Patients today are demanding more of our time, and, as a result, we have less time to spend with pharmaceutical representatives.
Consequently, high-prescribing physicians can feel inundated by visits from sales representatives. Some urology offices report receiving more than 10 drop-in visits from reps each day. This environment is unproductive for physicians and reps alike. Fielding rep requests and coordinating visits can distract medical office staff from patient care and office management activities.
First, I have made a decision not to see pharmaceutical representatives when I am seeing patients. I can't think of a worse message we could send to patients in the waiting area or exam room than "the salesperson is more important than patients."

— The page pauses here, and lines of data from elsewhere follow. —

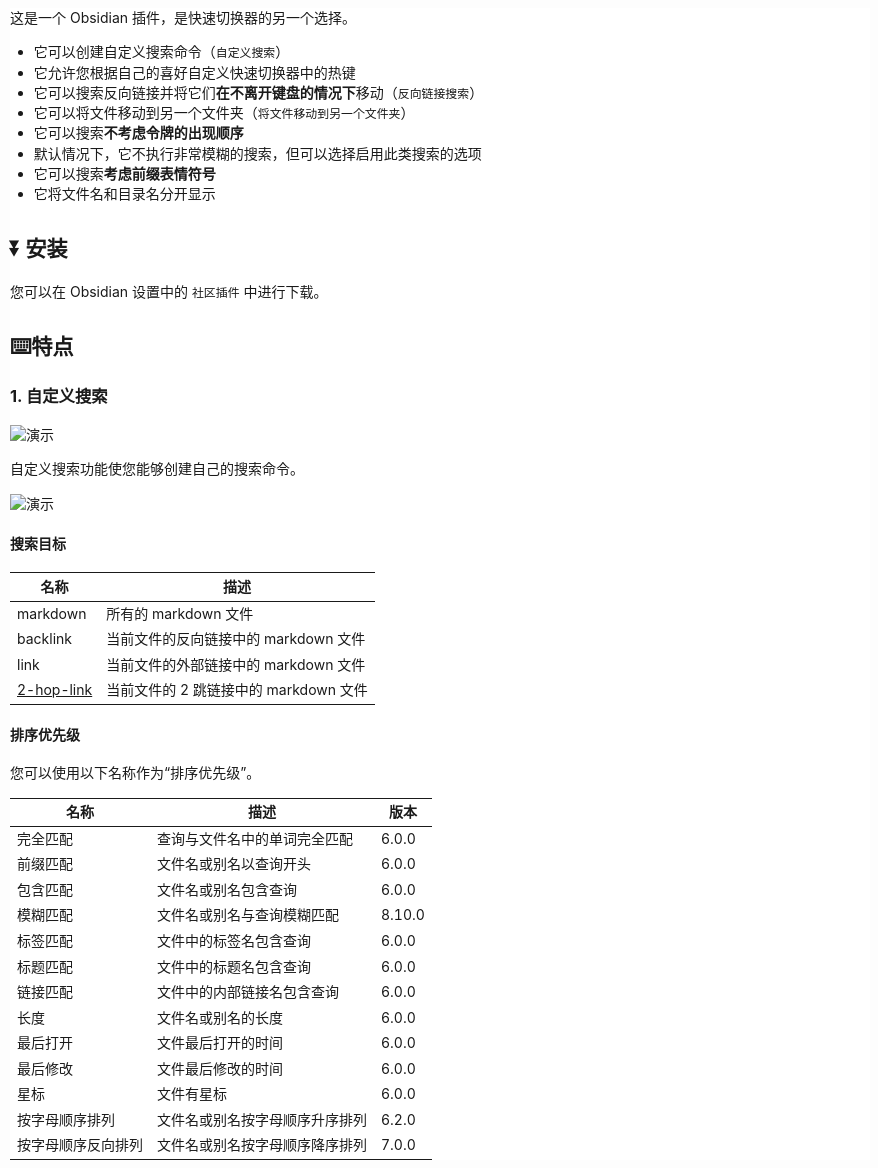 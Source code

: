 这是一个 Obsidian 插件，是快速切换器的另一个选择。

- 它可以创建自定义搜索命令（`自定义搜索`）
- 它允许您根据自己的喜好自定义快速切换器中的热键
- 它可以搜索反向链接并将它们**在不离开键盘的情况下**移动（`反向链接搜索`）
- 它可以将文件移动到另一个文件夹（`将文件移动到另一个文件夹`）
- 它可以搜索**不考虑令牌的出现顺序**
- 默认情况下，它不执行非常模糊的搜索，但可以选择启用此类搜索的选项
- 它可以搜索**考虑前缀表情符号**
- 它将文件名和目录名分开显示

## ⏬ 安装

您可以在 Obsidian 设置中的 `社区插件` 中进行下载。

## ⌨️特点

### 1. 自定义搜索

![演示](https://cdn.pkmer.cn/covers/obsidian-another-quick-switcher_1_3.gif)

自定义搜索功能使您能够创建自己的搜索命令。

![演示](https://cdn.pkmer.cn/covers/obsidian-another-quick-switcher_1_4.png!pkmer)

#### 搜索目标

| 名称                               | 描述                                          |
| ---------------------------------- | ---------------------------------------------------- |
| markdown                           | 所有的 markdown 文件                                   |
| backlink                           | 当前文件的反向链接中的 markdown 文件      |
| link                               | 当前文件的外部链接中的 markdown 文件 |
| [2-hop-link] | 当前文件的 2 跳链接中的 markdown 文件  |

#### 排序优先级

您可以使用以下名称作为“排序优先级”。

| 名称                        | 描述                                            | 版本  |
| --------------------------- | ------------------------------------------------------ | ------ |
| 完全匹配          | 查询与文件名中的单词完全匹配 | 6.0.0  |
| 前缀匹配           | 文件名或别名以查询开头             | 6.0.0  |
| 包含匹配                  | 文件名或别名包含查询                | 6.0.0  |
| 模糊匹配            | 文件名或别名与查询模糊匹配      | 8.10.0 |
| 标签匹配                   | 文件中的标签名包含查询              | 6.0.0  |
| 标题匹配                | 文件中的标题名包含查询           | 6.0.0  |
| 链接匹配                  | 文件中的内部链接名包含查询    | 6.0.0  |
| 长度                      | 文件名或别名的长度                       | 6.0.0  |
| 最后打开                 | 文件最后打开的时间                          | 6.0.0  |
| 最后修改               | 文件最后修改的时间                        | 6.0.0  |
| 星标                        | 文件有星标                                    | 6.0.0  |
| 按字母顺序排列                | 文件名或别名按字母顺序升序排列      | 6.2.0  |
| 按字母顺序反向排列        | 文件名或别名按字母顺序降序排列     | 7.0.0  |

[task]: <https://github.com/go-task/task>
[issue]: <https://github.com/tadashi-aikawa/obsidian-another-quick-switcher/issues>
[discussion]: <https://github.com/tadashi-aikawa/obsidian-another-quick-switcher/discussions>
[2-hop-link]: #what-is-the-2-hop-link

To facilitate this, I have asked all the salespeople to call my office and make an appointment. I usually see them before I start seeing patients, during or right after lunch, at the end of the day (rarely), or between cases on days when I am operating at the hospital or at the surgery center.
I tell salespeople that I would like to have both an agenda of what they want to discuss and an estimate of how long the visit will take ahead of time. The purpose of the agenda is to keep them focused on the topic and not to deviate from the purpose of the visit. The agenda also gives me an opportunity to delete topics that I do not want to discuss because I am familiar with the information or the information does not apply to my practice, and to add topics that concern me.
If the rep indicates that the visit will be longer than 10 to 12 minutes, I will usually adjust the time request to one that is more appropriate for my schedule. Again, this keeps the meeting focused. I tell them that a tradeoff for scheduling the appointment and providing me with an agenda letter is that I will see them on time. A sales rep's time is worth approximately $150 per hour, so they don't appreciate sitting in our reception area waiting to see us any more than patients do. I have not found a single rep who has not agreed to my system.
About twice a week, I will allow a drug rep to have a luncheon with our office. My goal is to use this time to build knowledge about their product and the role that it will have in my patients. I will usually join the staff for 20 to 25 minutes and allow the representative to talk about his or her products and ask me about my experience with them. We will also cover the agenda the sales rep submitted. I think it is important to give them this time if they are spending money to feed my staff and me.
Another technique that I have instituted is the use of a service known as PreferredTime, which is designed to make interactions between the physician and the sales rep more efficient and effective. PreferredTime offers coordination between medical offices and sales reps by arranging visits at times convenient for both parties. Additionally, the service provides physicians the opportunity to see a more diverse base of reps who may not have been able to access their offices before due to travel issues or time, scheduling, or resource constraints.